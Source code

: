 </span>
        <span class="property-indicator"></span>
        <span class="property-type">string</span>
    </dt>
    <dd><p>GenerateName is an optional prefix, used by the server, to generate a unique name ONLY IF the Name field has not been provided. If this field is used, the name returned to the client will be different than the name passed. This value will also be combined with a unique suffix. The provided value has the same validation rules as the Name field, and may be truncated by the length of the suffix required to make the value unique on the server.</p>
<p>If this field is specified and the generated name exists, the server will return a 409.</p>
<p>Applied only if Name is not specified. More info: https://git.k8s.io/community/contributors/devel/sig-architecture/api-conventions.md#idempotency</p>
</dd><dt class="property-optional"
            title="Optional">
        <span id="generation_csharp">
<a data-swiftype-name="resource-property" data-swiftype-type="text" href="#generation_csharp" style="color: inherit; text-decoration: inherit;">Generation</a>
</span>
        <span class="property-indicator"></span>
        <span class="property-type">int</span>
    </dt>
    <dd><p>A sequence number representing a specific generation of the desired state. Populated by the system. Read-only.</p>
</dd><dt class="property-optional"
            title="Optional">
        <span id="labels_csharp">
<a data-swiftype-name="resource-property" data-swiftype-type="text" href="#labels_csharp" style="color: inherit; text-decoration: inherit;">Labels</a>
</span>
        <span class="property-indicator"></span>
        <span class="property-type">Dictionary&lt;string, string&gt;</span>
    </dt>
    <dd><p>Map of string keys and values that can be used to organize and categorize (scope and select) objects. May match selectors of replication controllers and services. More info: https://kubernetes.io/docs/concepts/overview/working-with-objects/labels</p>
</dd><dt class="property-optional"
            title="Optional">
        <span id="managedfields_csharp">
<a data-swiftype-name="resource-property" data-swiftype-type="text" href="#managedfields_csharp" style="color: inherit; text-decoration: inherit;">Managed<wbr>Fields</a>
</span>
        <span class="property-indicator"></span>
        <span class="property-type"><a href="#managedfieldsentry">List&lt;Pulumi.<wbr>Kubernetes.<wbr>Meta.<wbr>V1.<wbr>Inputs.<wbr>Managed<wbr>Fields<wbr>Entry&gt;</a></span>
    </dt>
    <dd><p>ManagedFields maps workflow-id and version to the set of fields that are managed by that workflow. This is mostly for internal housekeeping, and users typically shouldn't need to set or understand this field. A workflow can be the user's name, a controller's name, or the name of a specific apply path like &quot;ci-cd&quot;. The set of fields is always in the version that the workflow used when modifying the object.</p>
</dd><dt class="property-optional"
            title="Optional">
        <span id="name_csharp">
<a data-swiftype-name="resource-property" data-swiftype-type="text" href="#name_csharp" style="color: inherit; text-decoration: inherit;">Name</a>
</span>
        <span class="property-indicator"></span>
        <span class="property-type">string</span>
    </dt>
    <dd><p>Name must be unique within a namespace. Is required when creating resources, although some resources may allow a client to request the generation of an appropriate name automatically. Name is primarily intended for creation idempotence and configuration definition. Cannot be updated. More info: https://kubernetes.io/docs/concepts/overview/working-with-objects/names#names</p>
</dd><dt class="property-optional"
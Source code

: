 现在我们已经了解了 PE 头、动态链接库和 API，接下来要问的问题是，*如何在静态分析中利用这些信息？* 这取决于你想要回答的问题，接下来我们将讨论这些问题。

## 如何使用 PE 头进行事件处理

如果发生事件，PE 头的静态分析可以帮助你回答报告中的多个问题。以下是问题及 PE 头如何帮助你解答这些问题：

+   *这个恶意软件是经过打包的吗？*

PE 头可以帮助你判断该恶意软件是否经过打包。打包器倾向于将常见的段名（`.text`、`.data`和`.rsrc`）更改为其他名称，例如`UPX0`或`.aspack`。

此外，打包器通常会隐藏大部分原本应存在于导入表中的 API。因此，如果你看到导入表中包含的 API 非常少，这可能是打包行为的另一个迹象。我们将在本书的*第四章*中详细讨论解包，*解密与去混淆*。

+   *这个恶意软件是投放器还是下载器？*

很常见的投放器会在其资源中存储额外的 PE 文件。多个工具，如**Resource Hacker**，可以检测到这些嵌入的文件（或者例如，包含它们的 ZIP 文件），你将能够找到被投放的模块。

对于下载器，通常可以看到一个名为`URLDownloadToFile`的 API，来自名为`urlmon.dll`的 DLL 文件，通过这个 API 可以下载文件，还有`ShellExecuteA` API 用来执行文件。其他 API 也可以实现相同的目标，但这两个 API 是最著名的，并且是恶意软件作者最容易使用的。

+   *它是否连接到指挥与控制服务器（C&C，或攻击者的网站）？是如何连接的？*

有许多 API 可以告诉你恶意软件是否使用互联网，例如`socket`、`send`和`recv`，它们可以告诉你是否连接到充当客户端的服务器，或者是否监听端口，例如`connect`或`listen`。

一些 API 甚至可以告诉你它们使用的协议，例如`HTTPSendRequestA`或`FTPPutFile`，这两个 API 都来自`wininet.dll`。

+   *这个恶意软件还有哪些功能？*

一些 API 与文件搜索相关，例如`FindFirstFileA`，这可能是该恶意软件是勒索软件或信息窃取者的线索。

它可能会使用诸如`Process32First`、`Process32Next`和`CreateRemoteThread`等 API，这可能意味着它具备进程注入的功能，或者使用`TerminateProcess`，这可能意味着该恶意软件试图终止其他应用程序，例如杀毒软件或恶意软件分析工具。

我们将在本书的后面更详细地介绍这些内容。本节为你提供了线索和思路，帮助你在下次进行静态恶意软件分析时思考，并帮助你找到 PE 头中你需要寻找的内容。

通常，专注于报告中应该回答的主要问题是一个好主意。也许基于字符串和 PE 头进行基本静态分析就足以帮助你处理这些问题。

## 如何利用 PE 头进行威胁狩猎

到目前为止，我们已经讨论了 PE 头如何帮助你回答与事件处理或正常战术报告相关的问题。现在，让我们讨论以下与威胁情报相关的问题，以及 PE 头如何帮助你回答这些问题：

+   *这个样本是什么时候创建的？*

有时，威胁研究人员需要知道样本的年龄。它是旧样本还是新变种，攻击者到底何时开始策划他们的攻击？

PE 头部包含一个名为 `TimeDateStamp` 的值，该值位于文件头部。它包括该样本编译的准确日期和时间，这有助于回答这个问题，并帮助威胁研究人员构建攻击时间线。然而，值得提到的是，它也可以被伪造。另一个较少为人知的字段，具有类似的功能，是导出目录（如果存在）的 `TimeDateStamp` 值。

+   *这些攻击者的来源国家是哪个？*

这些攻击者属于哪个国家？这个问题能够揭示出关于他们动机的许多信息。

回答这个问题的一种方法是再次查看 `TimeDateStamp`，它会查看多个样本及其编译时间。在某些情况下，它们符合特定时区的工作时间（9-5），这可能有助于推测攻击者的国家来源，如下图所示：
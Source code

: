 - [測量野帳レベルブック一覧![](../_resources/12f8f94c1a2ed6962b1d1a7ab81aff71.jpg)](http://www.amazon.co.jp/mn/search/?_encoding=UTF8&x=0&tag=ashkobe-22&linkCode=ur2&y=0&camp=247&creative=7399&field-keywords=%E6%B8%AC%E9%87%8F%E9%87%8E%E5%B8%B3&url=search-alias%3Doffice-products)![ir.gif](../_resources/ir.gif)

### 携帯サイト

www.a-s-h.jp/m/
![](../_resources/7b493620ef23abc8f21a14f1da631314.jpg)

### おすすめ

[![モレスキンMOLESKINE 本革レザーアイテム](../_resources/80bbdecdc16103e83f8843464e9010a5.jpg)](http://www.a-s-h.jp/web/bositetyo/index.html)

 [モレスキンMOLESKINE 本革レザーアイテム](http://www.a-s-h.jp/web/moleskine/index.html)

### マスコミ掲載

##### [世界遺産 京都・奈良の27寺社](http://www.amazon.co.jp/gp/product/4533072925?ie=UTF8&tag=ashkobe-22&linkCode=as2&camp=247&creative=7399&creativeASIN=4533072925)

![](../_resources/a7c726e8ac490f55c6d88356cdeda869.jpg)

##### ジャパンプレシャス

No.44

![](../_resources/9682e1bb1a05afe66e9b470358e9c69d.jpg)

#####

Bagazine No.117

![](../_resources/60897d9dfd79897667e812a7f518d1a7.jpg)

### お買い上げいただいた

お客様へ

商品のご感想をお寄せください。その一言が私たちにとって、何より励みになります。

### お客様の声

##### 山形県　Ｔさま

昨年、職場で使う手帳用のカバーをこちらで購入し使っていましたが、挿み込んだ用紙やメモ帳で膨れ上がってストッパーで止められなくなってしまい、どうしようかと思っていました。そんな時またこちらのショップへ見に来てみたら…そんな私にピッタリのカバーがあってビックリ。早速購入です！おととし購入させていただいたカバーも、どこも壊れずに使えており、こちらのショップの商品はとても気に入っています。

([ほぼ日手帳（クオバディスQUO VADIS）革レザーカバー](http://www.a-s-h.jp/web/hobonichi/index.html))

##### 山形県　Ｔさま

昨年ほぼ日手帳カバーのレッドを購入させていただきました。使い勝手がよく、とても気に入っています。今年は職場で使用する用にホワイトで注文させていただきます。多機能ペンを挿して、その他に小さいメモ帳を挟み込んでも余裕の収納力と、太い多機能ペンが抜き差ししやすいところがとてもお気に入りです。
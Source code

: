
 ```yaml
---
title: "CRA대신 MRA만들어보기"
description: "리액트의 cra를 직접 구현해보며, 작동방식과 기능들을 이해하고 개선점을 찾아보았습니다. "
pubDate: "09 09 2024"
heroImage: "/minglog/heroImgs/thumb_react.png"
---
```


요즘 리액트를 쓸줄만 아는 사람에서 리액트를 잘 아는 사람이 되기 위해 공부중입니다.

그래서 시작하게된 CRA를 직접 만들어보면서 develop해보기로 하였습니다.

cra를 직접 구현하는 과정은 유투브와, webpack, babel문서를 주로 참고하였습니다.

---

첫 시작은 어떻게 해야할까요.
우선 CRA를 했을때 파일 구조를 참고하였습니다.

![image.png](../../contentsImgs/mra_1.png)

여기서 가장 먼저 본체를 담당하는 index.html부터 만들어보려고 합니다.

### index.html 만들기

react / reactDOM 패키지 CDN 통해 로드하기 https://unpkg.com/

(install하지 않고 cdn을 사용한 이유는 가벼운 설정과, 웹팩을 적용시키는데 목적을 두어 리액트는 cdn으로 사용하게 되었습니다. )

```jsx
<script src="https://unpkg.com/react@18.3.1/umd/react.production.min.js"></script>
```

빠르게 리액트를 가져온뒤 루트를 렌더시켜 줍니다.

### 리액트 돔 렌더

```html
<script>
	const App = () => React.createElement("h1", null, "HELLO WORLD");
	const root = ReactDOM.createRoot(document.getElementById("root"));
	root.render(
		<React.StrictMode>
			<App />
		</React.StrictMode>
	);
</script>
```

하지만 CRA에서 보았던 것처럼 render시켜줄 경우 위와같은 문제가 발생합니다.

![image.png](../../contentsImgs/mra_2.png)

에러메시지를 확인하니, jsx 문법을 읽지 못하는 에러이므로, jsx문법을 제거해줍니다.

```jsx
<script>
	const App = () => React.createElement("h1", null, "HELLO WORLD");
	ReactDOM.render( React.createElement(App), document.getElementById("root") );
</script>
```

Brief:
Only the lines above from the line with "PE 头可以帮助你判断该恶意" to the line with "很常见的投放器会在其资源中存储额外的 PE 文件。多个工具，如**Resource", those two lines included, should be reproduced exactly.

Completed exercise:
PE 头可以帮助你判断该恶意软件是否经过打包。打包器倾向于将常见的段名（`.text`、`.data`和`.rsrc`）更改为其他名称，例如`UPX0`或`.aspack`。

此外，打包器通常会隐藏大部分原本应存在于导入表中的 API。因此，如果你看到导入表中包含的 API 非常少，这可能是打包行为的另一个迹象。我们将在本书的*第四章*中详细讨论解包，*解密与去混淆*。

+   *这个恶意软件是投放器还是下载器？*

很常见的投放器会在其资源中存储额外的 PE 文件。多个工具，如**Resource Hacker**，可以检测到这些嵌入的文件（或者例如，包含它们的 ZIP 文件），你将能够找到被投放的模块。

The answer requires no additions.